We all know it very well, his findings of the apoe4 molecule binding to cell membrane receptors, interacting with RelA (a pro-inflammatory mediator) and enters the nucleus. Here it binds to 1800 gene promotors and these effects resultin increase in NFkB and decrease in SIRT1. This is a pro-inflammatory state as opposed to a SIRT1 dominant anti-inflammatory state.
This is the ancestral allele. Apoe3 appeared around 220 000 years ago and Apoe2 only 70 to 80 000 years ago. Apoe2, being a dominant inflammatory state, has advantages in a situation of living in the bush, waking barefoot, eating carrion, fighting over resources. Also of note is that E4s tend to be hyperabsorbers of fats. This is hugely advantageous in times of famine as reserves will be higher, however not so good in the context of our present abundance of food.

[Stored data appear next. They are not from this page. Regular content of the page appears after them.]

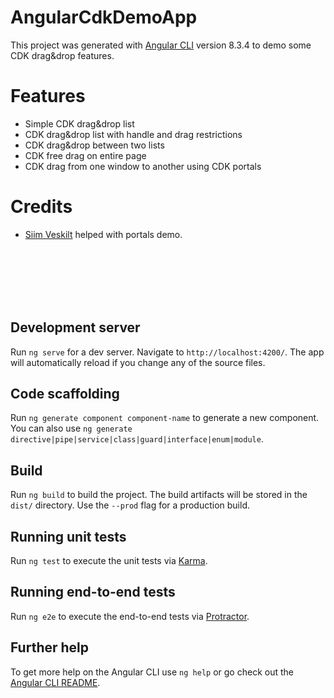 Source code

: # AngularCdkDemoApp

This project was generated with [Angular CLI](https://github.com/angular/angular-cli) version 8.3.4 to demo some CDK drag&drop features.

# Features
* Simple CDK drag&drop list
* CDK drag&drop list with handle and drag restrictions
* CDK drag&drop between two lists
* CDK free drag on entire page
* CDK drag from one window to another using CDK portals

# Credits
* [Siim Veskilt](https://github.com/siimveskilt) helped with portals demo.

<br>
<br>
<br>
<br>
<br>

## Development server

Run `ng serve` for a dev server. Navigate to `http://localhost:4200/`. The app will automatically reload if you change any of the source files.

## Code scaffolding

Run `ng generate component component-name` to generate a new component. You can also use `ng generate directive|pipe|service|class|guard|interface|enum|module`.

## Build

Run `ng build` to build the project. The build artifacts will be stored in the `dist/` directory. Use the `--prod` flag for a production build.

## Running unit tests

Run `ng test` to execute the unit tests via [Karma](https://karma-runner.github.io).

## Running end-to-end tests

Run `ng e2e` to execute the end-to-end tests via [Protractor](http://www.protractortest.org/).

## Further help

To get more help on the Angular CLI use `ng help` or go check out the [Angular CLI README](https://github.com/angular/angular-cli/blob/master/README.md).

In today's environment, Dale and his team have identified 36 "holes in the roof " which he uses as a metaphor for detrimental downstream effects resulting in dementia. There are complex interactions involving glucose homeostasis, microtubule disassembley, inflammation, neurotrophins and cell death, synapse dysfunction. He feels amyloid is a protective response to three main stressors-1. inflammation both infectious and sterile (HSV, EBV, CMV, biofilms/ AGE modified molecules) - 2. withdrawal of trophic support (nerve growth factor, estrogen, testosterone, D3 )- and 3. response to toxins (eg mercury, mycotoxins)
He calls these types 1 2 and3. There is also an intermediate group 1.5which he calls glycotoxic. Here AGEs cause inflammation which leadsto insulin resistance thus with IR trophic support is effectively lacking.

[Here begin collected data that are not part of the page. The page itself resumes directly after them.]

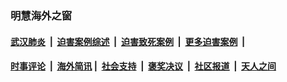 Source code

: 
### 明慧海外之窗

####  [武汉肺炎](indexes/365.md?t=02140700) &nbsp;|&nbsp;  [迫害案例综述](indexes/328.md?t=02140700) &nbsp;|&nbsp; [迫害致死案例](indexes/277.md?t=02140700)  &nbsp;|&nbsp; [更多迫害案例](indexes/81.md?t=02140700)  &nbsp;|&nbsp; 
####  [时事评论](indexes/19.md?t=02140700) &nbsp;|&nbsp; [海外简讯](indexes/245.md?t=02140700)&nbsp;|&nbsp;  [社会支持](indexes/140.md?t=02140700) &nbsp;|&nbsp; [褒奖决议](indexes/282.md?t=02140700) &nbsp;|&nbsp; [社区报道](indexes/91.md?t=02140700)  &nbsp;|&nbsp; [天人之间](indexes/78.md?t=02140700) 

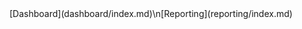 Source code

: <link rel="stylesheet" type="text/css" href="../style.css">
[Dashboard](dashboard/index.md)\n[Reporting](reporting/index.md)
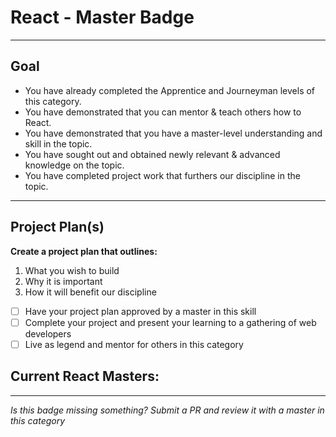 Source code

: # React - Master Badge

-----


## Goal
- You have already completed the Apprentice and Journeyman levels of this category.
- You have demonstrated that you can mentor & teach others how to React.
- You have demonstrated that you have a master-level understanding and skill in the topic.
- You have sought out and obtained newly relevant & advanced knowledge on the topic.
- You have completed project work that furthers our discipline in the topic.

-----


## Project Plan(s)

**Create a project plan that outlines:**

  1) What you wish to build  
  2) Why it is important  
  3) How it will benefit our discipline  

- [ ] Have your project plan approved by a master in this skill
- [ ] Complete your project and present your learning to a gathering of web developers
- [ ] Live as legend and mentor for others in this category

## Current React Masters:

-----

*Is this badge missing something? Submit a PR and review it with a master in this category*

He also has shown that in a trophic support environment the amyloid precursor molecule is cleaved into two functional parts. In an antitrophic environment it is cleaved into smaller fragments, one of which is abeta which unfortunately seems to accumulate in a prionic-like manner. The downstream effect is accumulated amyloid, tau and mitochondrial dysfunction.
He then described his program which we all know very well.
My opinion: brilliant as always, clearly at the top of his game and likely the world's top expert in the field of Alzheimers. A privilege to hear him speak.